Goal of the exercise
The line containing "- 현재 이곳 GitHub" and every line after it, through the end of the records below, are to be reproduced exactly, with the pictures left out.

(Source texts of formatted documents)
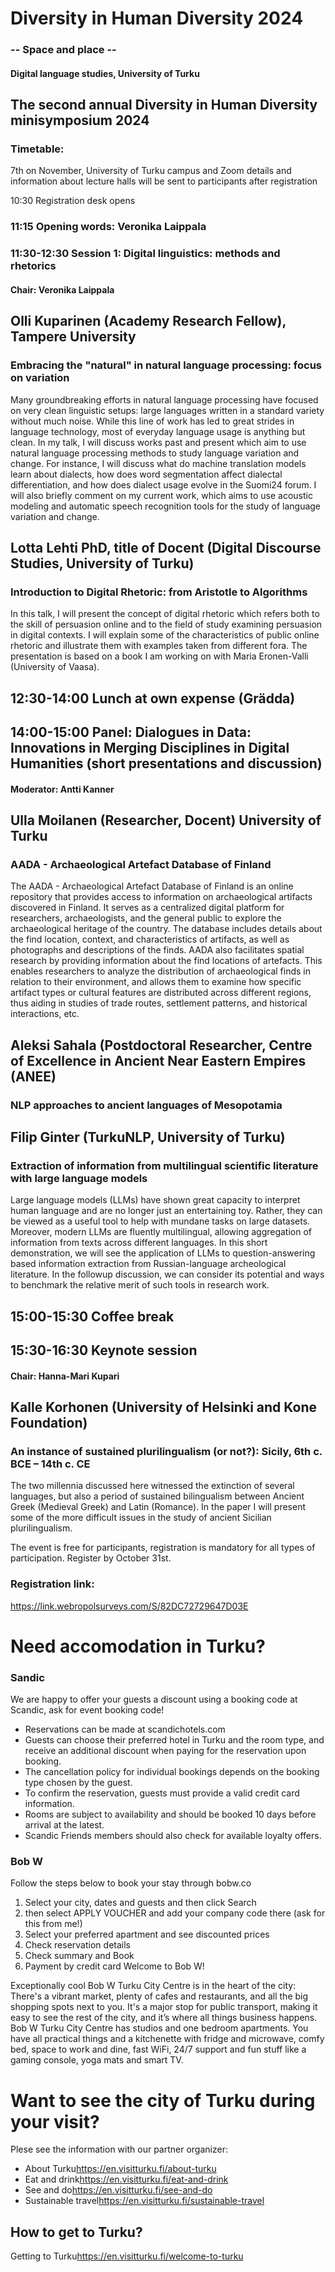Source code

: # Diversity in Human Diversity 2024
### -- Space and place --
#### Digital language studies, University of Turku

## The second annual Diversity in Human Diversity minisymposium 2024

### Timetable:
7th on November, University of Turku campus and 
Zoom details and information about lecture halls will be sent to participants after registration

10:30 Registration desk opens
### 11:15 Opening words: Veronika Laippala

### 11:30-12:30 Session 1: Digital linguistics: methods and rhetorics
#### Chair: Veronika Laippala

## Olli Kuparinen (Academy Research Fellow), Tampere University

### Embracing the "natural" in natural language processing: focus on variation

Many groundbreaking efforts in natural language processing have focused on very clean linguistic setups: large languages written in a standard variety without much noise. While this line of work has led to great strides in language technology, most of everyday language usage is anything but clean. In my talk, I will discuss works past and present which aim to use natural language processing methods to study language variation and change. For instance, I will discuss what do machine translation models learn about dialects, how does word segmentation affect dialectal differentiation, and how does dialect usage evolve in the Suomi24 forum. I will also briefly comment on my current work, which aims to use acoustic modeling and automatic speech recognition tools for the study of language variation and change.

## Lotta Lehti PhD, title of Docent (Digital Discourse Studies, University of Turku)

### Introduction to Digital Rhetoric: from Aristotle to Algorithms

In this talk, I will present the concept of digital rhetoric which refers both to the skill of persuasion online and to the field of study examining persuasion in digital contexts. I will explain some of the characteristics of public online rhetoric and illustrate them with examples taken from different fora. The presentation is based on a book I am working on with Maria Eronen-Valli (University of Vaasa).

## 12:30-14:00 Lunch at own expense (Grädda)

## 14:00-15:00 Panel: Dialogues in Data: Innovations in Merging Disciplines in Digital Humanities (short presentations and discussion)
#### Moderator: Antti Kanner

## Ulla Moilanen (Researcher, Docent) University of Turku
### AADA - Archaeological Artefact Database of Finland

The AADA - Archaeological Artefact Database of Finland is an online repository that provides access to information on archaeological artifacts discovered in Finland. It serves as a centralized digital platform for researchers, archaeologists, and the general public to explore the archaeological heritage of the country. The database includes details about the find location, context, and characteristics of artifacts, as well as photographs and descriptions of the finds. AADA also facilitates spatial research by providing information about the find locations of artefacts. This enables researchers to analyze the distribution of archaeological finds in relation to their environment, and allows them to examine how specific artifact types or cultural features are distributed across different regions, thus aiding in studies of trade routes, settlement patterns, and historical interactions, etc.

## Aleksi Sahala (Postdoctoral Researcher, Centre of Excellence in Ancient Near Eastern Empires (ANEE)
### NLP approaches to ancient languages of Mesopotamia

## Filip Ginter (TurkuNLP, University of Turku)
### Extraction of information from multilingual scientific literature with large language models

Large language models (LLMs) have shown great capacity to interpret human language and are no longer just an entertaining toy.
Rather, they can be viewed as a useful tool to help with mundane tasks on large datasets. Moreover, modern LLMs are fluently multilingual, allowing aggregation of information from texts across different languages. In this short demonstration, we will see the application of LLMs to question-answering based information extraction from Russian-language archeological literature. In the followup discussion, we can consider its potential and ways to benchmark the relative merit of such tools in research work.

## 15:00-15:30 Coffee break

## 15:30-16:30 Keynote session
#### Chair: Hanna-Mari Kupari

## Kalle Korhonen (University of Helsinki and Kone Foundation)
### An instance of sustained plurilingualism (or not?): Sicily, 6th c. BCE – 14th c. CE

The two millennia discussed here witnessed the extinction of several languages, but also a period of sustained bilingualism between Ancient Greek (Medieval Greek) and Latin (Romance). In the paper I will present some of the more difficult issues in the study of ancient Sicilian plurilingualism.

The event is free for participants, registration is mandatory for all types of participation. Register by October 31st.

### Registration link:
https://link.webropolsurveys.com/S/82DC72729647D03E

# Need accomodation in Turku?

### Sandic 

We are happy to offer your guests a discount using a booking code at Scandic, ask for event booking code!
- Reservations can be made at scandichotels.com
- Guests can choose their preferred hotel in Turku and the room type, and receive an additional discount when paying for the reservation upon booking.
- The cancellation policy for individual bookings depends on the booking type chosen by the guest.
- To confirm the reservation, guests must provide a valid credit card information.
- Rooms are subject to availability and should be booked 10 days before arrival at the latest. 
- Scandic Friends members should also check for available loyalty offers.

### Bob W

Follow the steps below to book your stay through bobw.co 

1. Select your city, dates and guests and then click Search
2. then select APPLY VOUCHER and add your company code there (ask for this from me!)
3. Select your preferred apartment and see discounted prices 
4. Check reservation details
5. Check summary and Book
6. Payment by credit card 
Welcome to Bob W!

Exceptionally cool Bob W Turku City Centre is in the heart of the city: There's a vibrant market, plenty of cafes and restaurants, and all the big shopping spots next to you. It's a major stop for public transport, making it easy to see the rest of the city, and it’s where all things business happens.
Bob W Turku City Centre has studios and one bedroom apartments. You have all practical things and a kitchenette with fridge and microwave, comfy bed, space to work and dine, fast WiFi, 24/7 support and fun stuff like a gaming console, yoga mats and smart TV. 

# Want to see the city of Turku during your visit?

Plese see the information with our partner organizer:

- About Turku<https://en.visitturku.fi/about-turku>
- Eat and drink<https://en.visitturku.fi/eat-and-drink>
- See and do<https://en.visitturku.fi/see-and-do>
- Sustainable travel<https://en.visitturku.fi/sustainable-travel>
 
## How to get to Turku?
Getting to Turku<https://en.visitturku.fi/welcome-to-turku>
 


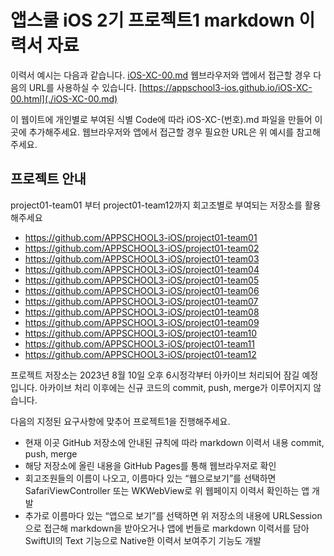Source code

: # 앱스쿨 iOS 2기 프로젝트1 markdown 이력서 자료

이력서 예시는 다음과 같습니다. [iOS-XC-00.md](./iOS-XC-00.md)
웹브라우저와 앱에서 접근할 경우 다음의 URL를 사용하실 수 있습니다. [https://appschool3-ios.github.io/iOS-XC-00.html](./iOS-XC-00.md)

이 웹이트에 개인별로 부여된 식별 Code에 따라 iOS-XC-(번호).md 파일을 만들어 이곳에 추가해주세요.
웹브라우저와 앱에서 접근할 경우 필요한 URL은 위 예시를 참고해주세요.

## 프로젝트 안내

project01-team01 부터 project01-team12까지 회고조별로 부여되는 저장소를 활용해주세요
- https://github.com/APPSCHOOL3-iOS/project01-team01
- https://github.com/APPSCHOOL3-iOS/project01-team02
- https://github.com/APPSCHOOL3-iOS/project01-team03
- https://github.com/APPSCHOOL3-iOS/project01-team04
- https://github.com/APPSCHOOL3-iOS/project01-team05
- https://github.com/APPSCHOOL3-iOS/project01-team06
- https://github.com/APPSCHOOL3-iOS/project01-team07
- https://github.com/APPSCHOOL3-iOS/project01-team08
- https://github.com/APPSCHOOL3-iOS/project01-team09
- https://github.com/APPSCHOOL3-iOS/project01-team10
- https://github.com/APPSCHOOL3-iOS/project01-team11
- https://github.com/APPSCHOOL3-iOS/project01-team12

프로젝트 저장소는 2023년 8월 10일 오후 6시정각부터 아카이브 처리되어 잠길 예정입니다.
아카이브 처리 이후에는 신규 코드의 commit, push, merge가 이루어지지 않습니다.

다음의 지정된 요구사항에 맞추어 프로젝트1을 진행해주세요. 
- 현재 이곳 GitHub 저장소에 안내된 규칙에 따라 markdown 이력서 내용 commit, push, merge
- 해당 저장소에 올린 내용을 GitHub Pages를 통해 웹브라우저로 확인
- 회고조원들의 이름이 나오고, 이름마다 있는 “웹으로보기”를 선택하면 SafariViewController 또는 WKWebView로 위 웹페이지 이력서 확인하는 앱 개발
- 추가로 이름마다 있는 “앱으로 보기”를 선택하면 위 저장소의 내용에 URLSession으로 접근해 markdown을 받아오거나 앱에 번들로 markdown 이력서를 담아 SwiftUI의 Text 기능으로 Native한 이력서 보여주기 기능도 개발
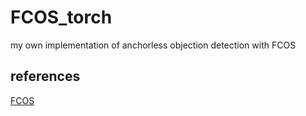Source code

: # FCOS_torch
 my own implementation of anchorless objection detection with FCOS
 
## references

[FCOS](https://github.com/tianzhi0549/FCOS)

Result
- 현재 이곳 GitHub 저장소에 안내된 규칙에 따라 markdown 이력서 내용 commit, push, merge
- 해당 저장소에 올린 내용을 GitHub Pages를 통해 웹브라우저로 확인
- 회고조원들의 이름이 나오고, 이름마다 있는 “웹으로보기”를 선택하면 SafariViewController 또는 WKWebView로 위 웹페이지 이력서 확인하는 앱 개발
- 추가로 이름마다 있는 “앱으로 보기”를 선택하면 위 저장소의 내용에 URLSession으로 접근해 markdown을 받아오거나 앱에 번들로 markdown 이력서를 담아 SwiftUI의 Text 기능으로 Native한 이력서 보여주기 기능도 개발
Source code

: # FCOS_torch
 my own implementation of anchorless objection detection with FCOS
 
## references

[FCOS](https://github.com/tianzhi0549/FCOS)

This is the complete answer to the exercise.